WASHINGTON — The usually divided leadership of the House Oversight and Government Reform Committee have asked the Office of Government Ethics to review White House counselor Kellyanne Conway pitching Ivanka Trump’s products in a White House interview, with Ranking Member Elijah Cummings (D-Md.) arguing it “was a textbook case of a violation of the law.”
Making the rounds on Sunday show, though, senior policy advisor Stephen Miller said the issue was being blown out of proportion.
President Trump last week attacked Nordstrom for discontinuing his daughter’s clothing and accessories line, with White House press secretary Sean Spicer adding during a daily briefing that “there’s clearly a targeting of her brand.”
“Go buy Ivanka’s stuff is what I would tell you,” Conway told Fox News on Thursday morning. “It’s a wonderful line. I own some of it. I fully — I’m going to give a free commercial here: Go buy it today, everybody. You can find it online.”
That prompted Cummings to ask Oversight Chairman Jason Chaffetz (R-Utah) to sign on to a letter to ethics office director Walter Shaub, noting “Conway’s statements appear to violate federal ethics regulations, which prohibit actions that imply a government endorsement of the ‘personal activities’ of another person.”
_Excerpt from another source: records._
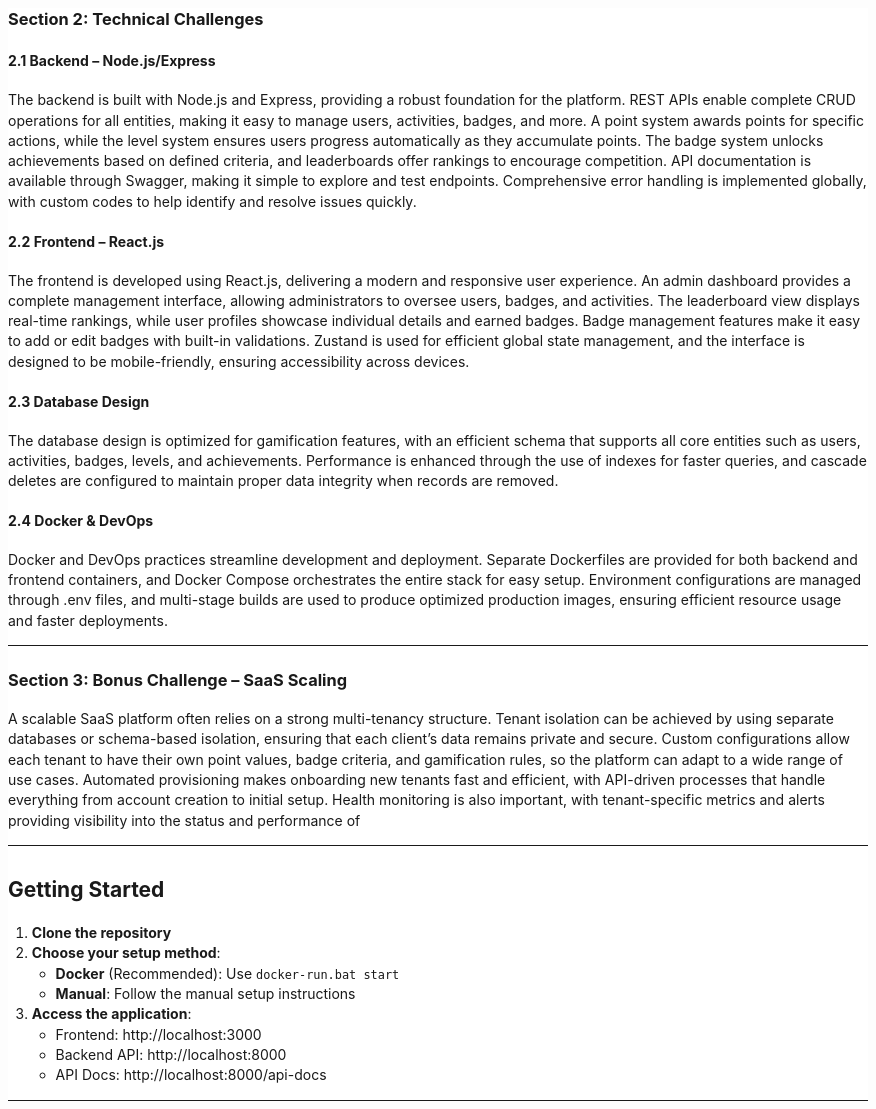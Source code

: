 
### **Section 2: Technical Challenges**

#### **2.1 Backend – Node.js/Express** 

The backend is built with Node.js and Express, providing a robust foundation for the platform. REST APIs enable complete CRUD operations for all entities, making it easy to manage users, activities, badges, and more. A point system awards points for specific actions, while the level system ensures users progress automatically as they accumulate points. The badge system unlocks achievements based on defined criteria, and leaderboards offer  rankings to encourage competition. API documentation is available through Swagger, making it simple to explore and test endpoints. Comprehensive error handling is implemented globally, with custom codes to help identify and resolve issues quickly.

#### **2.2 Frontend – React.js** 

The frontend is developed using React.js, delivering a modern and responsive user experience. An admin dashboard provides a complete management interface, allowing administrators to oversee users, badges, and activities. The leaderboard view displays real-time rankings, while user profiles showcase individual details and earned badges. Badge management features make it easy to add or edit badges with built-in validations. Zustand is used for efficient global state management, and the interface is designed to be mobile-friendly, ensuring accessibility across devices.

#### **2.3 Database Design** 

The database design is optimized for gamification features, with an efficient schema that supports all core entities such as users, activities, badges, levels, and achievements. Performance is enhanced through the use of indexes for faster queries, and cascade deletes are configured to maintain proper data integrity when records are removed.

#### **2.4 Docker & DevOps** 

Docker and DevOps practices streamline development and deployment. Separate Dockerfiles are provided for both backend and frontend containers, and Docker Compose orchestrates the entire stack for easy setup. Environment configurations are managed through .env files, and multi-stage builds are used to produce optimized production images, ensuring efficient resource usage and faster deployments.

--- 

### **Section 3: Bonus Challenge – SaaS Scaling**

A scalable SaaS platform often relies on a strong multi-tenancy structure. Tenant isolation can be achieved by using separate databases or schema-based isolation, ensuring that each client’s data remains private and secure. Custom configurations allow each tenant to have their own point values, badge criteria, and gamification rules, so the platform can adapt to a wide range of use cases. Automated provisioning makes onboarding new tenants fast and efficient, with API-driven processes that handle everything from account creation to initial setup. Health monitoring is also important, with tenant-specific metrics and alerts providing visibility into the status and performance of

--- 

## Getting Started

1. **Clone the repository**
2. **Choose your setup method**:
   - **Docker** (Recommended): Use `docker-run.bat start`
   - **Manual**: Follow the manual setup instructions
3. **Access the application**:
   - Frontend: http://localhost:3000
   - Backend API: http://localhost:8000
   - API Docs: http://localhost:8000/api-docs

---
“In this case, there is an additional challenge, which is that the president, as the ultimate disciplinary authority for White House employees, has an inherent conflict of interest since Conway’s statements relate to his daughter’s private business,” Chaffetz and Cummings added.
“For this reason, we request that you use authority Congress granted to you under the Ethics in Government Act of 1978, as amended, to ‘recommend to the head of the officer’s or employee’s agency that appropriate disciplinary action (such as reprimand, suspension, demotion, or dismissal) be brought against the officer or employee.'”
Conway told Fox later Thursday, the day the Oversight letter was sent, that “we’re aware of that letter and we’re reviewing that internally.”
“I’m just really happy that I spent an awful lot of time with the president of the United States this afternoon and that he supports me 100 percent,” she added.
Miller told ABC on Sunday that “the media has taken this to a level it does not merit.”
“You had a case where somebody was treated unfairly. The president stuck up for a member of his family. And the White House counselor made a lighthearted, flippant comment that nobody would interpret as being what has been cast as right now by you and the media and others,” Miller added.
Cummings said later on ABC that Miller’s characterization of the incident was “absolutely incorrect.”
“You cannot go out there as an employee of the government and advertise for Ivanka Trump or anyone else, their products. You can’t do that. And anybody else would be subject to a minimum probably of a reprimand, or they could literally lose their job over this. In any other department,” Cummings said. “So that’s just absolutely not true. It was not flippant. As a matter of fact, she said, she made it clear, I am going to give some free advertisement today for Ivanka Trump. That’s just not right. It was wrong. When there’s a violation of the law, it is up to us in the Oversight Committee to take a look at it. And that’s what we’re doing.”
The next step, he added, will be the Office of Government Ethics taking “a thorough look at this and see how blatant it was.”
“I personally think it was very blatant. I think it was intentional,” Cummings said. “And so now, they then make a recommendation. The problem here… is that the person who will mete out the punishment, if you will, will be the president. And it seems as if this may not be a big deal to him. But it is a big deal to me and it is a big deal to Chairman Chaffetz.”